Print this span of the material below exactly: the line with "<mark>**Smart homes, however, present", the line with "<mark>**To detect attacks early", and every line between them, but nothing else.

* **Data provided**
========================
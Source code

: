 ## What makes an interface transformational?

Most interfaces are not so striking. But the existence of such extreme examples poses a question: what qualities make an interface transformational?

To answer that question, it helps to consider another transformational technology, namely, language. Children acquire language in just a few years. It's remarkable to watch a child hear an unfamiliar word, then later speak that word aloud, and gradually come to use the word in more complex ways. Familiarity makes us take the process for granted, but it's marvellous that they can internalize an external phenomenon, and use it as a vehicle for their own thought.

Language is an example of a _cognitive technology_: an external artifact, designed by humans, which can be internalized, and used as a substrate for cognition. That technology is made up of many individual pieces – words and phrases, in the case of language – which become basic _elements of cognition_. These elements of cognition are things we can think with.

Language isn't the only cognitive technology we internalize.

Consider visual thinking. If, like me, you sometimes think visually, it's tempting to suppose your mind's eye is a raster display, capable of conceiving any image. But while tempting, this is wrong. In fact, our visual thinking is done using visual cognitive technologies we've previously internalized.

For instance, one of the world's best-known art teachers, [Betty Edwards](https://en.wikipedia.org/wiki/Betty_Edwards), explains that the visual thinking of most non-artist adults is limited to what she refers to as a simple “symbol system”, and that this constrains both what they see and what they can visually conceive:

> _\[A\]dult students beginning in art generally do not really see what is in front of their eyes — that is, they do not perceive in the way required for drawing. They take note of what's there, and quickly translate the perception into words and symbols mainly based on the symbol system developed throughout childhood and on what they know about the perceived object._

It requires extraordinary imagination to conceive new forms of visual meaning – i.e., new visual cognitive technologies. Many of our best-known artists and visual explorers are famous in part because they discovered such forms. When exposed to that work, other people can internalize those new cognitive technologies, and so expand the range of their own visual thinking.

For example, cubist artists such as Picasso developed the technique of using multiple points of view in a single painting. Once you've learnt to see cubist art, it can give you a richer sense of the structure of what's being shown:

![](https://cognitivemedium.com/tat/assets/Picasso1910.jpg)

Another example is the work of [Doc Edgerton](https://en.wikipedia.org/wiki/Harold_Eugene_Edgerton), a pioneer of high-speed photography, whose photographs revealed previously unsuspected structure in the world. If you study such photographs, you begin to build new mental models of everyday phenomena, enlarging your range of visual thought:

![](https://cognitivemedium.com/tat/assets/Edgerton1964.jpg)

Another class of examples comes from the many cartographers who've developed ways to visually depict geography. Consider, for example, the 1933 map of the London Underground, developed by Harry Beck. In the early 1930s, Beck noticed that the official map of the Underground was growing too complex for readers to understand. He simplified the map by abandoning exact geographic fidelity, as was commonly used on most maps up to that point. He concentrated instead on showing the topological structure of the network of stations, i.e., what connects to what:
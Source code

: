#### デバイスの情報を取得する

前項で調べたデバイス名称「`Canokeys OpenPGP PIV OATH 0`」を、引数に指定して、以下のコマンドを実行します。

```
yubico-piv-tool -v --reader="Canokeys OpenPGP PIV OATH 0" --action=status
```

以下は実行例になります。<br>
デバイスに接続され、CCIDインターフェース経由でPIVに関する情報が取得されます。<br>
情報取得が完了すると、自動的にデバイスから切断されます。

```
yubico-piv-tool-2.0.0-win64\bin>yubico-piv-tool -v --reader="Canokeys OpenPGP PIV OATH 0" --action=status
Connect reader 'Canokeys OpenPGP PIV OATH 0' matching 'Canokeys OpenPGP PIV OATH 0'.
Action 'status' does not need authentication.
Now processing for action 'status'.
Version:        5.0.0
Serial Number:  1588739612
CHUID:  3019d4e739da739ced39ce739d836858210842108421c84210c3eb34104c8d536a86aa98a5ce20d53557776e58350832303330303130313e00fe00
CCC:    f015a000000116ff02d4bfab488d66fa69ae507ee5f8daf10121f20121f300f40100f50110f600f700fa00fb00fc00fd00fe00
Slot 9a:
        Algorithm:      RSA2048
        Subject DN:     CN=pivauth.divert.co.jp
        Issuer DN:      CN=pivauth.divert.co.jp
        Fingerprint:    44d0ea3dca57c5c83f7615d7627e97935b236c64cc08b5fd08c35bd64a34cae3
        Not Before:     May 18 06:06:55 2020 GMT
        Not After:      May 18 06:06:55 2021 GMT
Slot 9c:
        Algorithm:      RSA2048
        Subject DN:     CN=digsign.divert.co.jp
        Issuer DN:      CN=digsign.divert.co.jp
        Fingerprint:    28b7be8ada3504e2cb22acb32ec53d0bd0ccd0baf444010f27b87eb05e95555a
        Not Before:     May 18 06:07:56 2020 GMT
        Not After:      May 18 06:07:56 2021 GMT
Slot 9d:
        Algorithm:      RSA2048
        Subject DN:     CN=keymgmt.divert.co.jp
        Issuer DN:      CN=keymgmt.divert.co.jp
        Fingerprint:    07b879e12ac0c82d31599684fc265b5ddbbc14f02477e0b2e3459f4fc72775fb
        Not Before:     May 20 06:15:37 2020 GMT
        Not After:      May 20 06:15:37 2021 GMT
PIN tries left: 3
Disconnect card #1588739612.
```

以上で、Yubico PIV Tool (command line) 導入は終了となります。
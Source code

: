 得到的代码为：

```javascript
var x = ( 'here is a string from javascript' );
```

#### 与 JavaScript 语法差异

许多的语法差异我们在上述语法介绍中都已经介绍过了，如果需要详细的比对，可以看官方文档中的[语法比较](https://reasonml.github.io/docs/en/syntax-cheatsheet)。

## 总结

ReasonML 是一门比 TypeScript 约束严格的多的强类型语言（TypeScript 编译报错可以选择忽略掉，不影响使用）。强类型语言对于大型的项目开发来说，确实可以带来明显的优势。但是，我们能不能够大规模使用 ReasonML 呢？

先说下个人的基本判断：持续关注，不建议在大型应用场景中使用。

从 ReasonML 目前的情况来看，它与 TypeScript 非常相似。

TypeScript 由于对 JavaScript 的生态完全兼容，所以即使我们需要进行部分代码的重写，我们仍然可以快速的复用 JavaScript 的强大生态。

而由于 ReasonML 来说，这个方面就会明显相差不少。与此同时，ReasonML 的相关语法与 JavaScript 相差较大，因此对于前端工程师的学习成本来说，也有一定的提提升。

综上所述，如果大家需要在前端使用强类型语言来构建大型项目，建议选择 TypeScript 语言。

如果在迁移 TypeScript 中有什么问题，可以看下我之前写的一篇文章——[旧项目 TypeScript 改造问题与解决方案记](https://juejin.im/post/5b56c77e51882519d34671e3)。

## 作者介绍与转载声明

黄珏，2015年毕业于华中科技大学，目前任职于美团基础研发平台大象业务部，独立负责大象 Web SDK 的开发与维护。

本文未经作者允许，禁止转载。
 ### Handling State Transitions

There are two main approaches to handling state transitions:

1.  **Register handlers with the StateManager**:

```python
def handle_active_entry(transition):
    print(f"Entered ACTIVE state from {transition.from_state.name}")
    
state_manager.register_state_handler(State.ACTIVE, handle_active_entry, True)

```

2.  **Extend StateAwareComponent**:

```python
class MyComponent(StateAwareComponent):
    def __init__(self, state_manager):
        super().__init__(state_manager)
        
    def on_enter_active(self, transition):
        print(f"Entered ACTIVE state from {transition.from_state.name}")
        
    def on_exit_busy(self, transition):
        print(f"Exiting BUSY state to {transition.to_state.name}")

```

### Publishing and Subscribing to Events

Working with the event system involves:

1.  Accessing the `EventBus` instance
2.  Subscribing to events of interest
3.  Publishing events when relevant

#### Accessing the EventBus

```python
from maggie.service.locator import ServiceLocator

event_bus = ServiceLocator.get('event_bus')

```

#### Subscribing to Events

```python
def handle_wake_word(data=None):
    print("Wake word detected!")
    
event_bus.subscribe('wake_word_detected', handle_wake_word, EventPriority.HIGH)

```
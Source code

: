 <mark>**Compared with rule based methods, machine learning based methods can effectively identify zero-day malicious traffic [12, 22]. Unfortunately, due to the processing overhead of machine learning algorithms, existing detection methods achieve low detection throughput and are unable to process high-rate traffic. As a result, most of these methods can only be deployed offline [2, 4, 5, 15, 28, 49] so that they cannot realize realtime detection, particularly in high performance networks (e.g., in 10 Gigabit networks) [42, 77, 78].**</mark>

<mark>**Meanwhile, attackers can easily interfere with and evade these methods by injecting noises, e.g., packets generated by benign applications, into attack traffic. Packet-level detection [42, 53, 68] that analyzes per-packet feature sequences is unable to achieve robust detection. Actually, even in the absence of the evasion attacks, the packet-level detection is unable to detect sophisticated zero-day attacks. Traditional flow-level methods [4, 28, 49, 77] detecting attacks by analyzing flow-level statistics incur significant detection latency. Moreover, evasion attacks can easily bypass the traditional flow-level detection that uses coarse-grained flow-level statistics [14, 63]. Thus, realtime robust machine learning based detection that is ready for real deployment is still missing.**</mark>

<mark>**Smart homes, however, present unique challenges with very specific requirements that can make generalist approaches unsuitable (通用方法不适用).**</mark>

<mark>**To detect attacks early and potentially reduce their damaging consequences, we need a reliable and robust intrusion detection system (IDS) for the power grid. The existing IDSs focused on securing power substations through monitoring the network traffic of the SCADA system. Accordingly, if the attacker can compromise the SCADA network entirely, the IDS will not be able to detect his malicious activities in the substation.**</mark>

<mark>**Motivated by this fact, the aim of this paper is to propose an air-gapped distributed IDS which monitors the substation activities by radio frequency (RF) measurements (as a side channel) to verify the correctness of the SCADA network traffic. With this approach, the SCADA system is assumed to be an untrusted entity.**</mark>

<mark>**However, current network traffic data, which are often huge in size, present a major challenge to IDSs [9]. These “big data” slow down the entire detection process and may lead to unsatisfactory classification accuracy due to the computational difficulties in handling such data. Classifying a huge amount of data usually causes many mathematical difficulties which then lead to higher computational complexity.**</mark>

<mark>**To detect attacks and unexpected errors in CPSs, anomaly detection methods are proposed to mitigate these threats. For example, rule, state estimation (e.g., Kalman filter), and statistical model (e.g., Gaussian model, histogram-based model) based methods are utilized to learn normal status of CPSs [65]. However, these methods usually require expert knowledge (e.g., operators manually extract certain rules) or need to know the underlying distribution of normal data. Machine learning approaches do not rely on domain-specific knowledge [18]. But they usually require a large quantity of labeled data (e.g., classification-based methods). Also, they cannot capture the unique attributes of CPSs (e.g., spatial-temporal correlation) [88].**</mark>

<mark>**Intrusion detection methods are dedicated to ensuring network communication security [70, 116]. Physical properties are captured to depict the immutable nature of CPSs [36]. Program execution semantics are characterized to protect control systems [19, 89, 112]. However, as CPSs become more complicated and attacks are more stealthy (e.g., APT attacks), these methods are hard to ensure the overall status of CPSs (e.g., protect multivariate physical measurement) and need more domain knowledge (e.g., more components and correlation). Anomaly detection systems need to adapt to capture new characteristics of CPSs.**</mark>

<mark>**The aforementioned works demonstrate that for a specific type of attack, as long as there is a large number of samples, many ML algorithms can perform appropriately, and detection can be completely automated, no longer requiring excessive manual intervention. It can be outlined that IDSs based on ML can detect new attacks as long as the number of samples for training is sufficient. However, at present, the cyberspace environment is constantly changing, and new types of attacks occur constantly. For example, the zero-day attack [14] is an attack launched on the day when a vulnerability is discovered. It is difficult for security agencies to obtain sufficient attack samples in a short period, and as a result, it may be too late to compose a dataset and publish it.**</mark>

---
========================
* **Solved problem**
<mark>**Smart homes, however, present unique challenges with very specific requirements that can make generalist approaches unsuitable (通用方法不适用).**</mark>

<mark>**To detect attacks early and potentially reduce their damaging consequences, we need a reliable and robust intrusion detection system (IDS) for the power grid. The existing IDSs focused on securing power substations through monitoring the network traffic of the SCADA system. Accordingly, if the attacker can compromise the SCADA network entirely, the IDS will not be able to detect his malicious activities in the substation.**</mark>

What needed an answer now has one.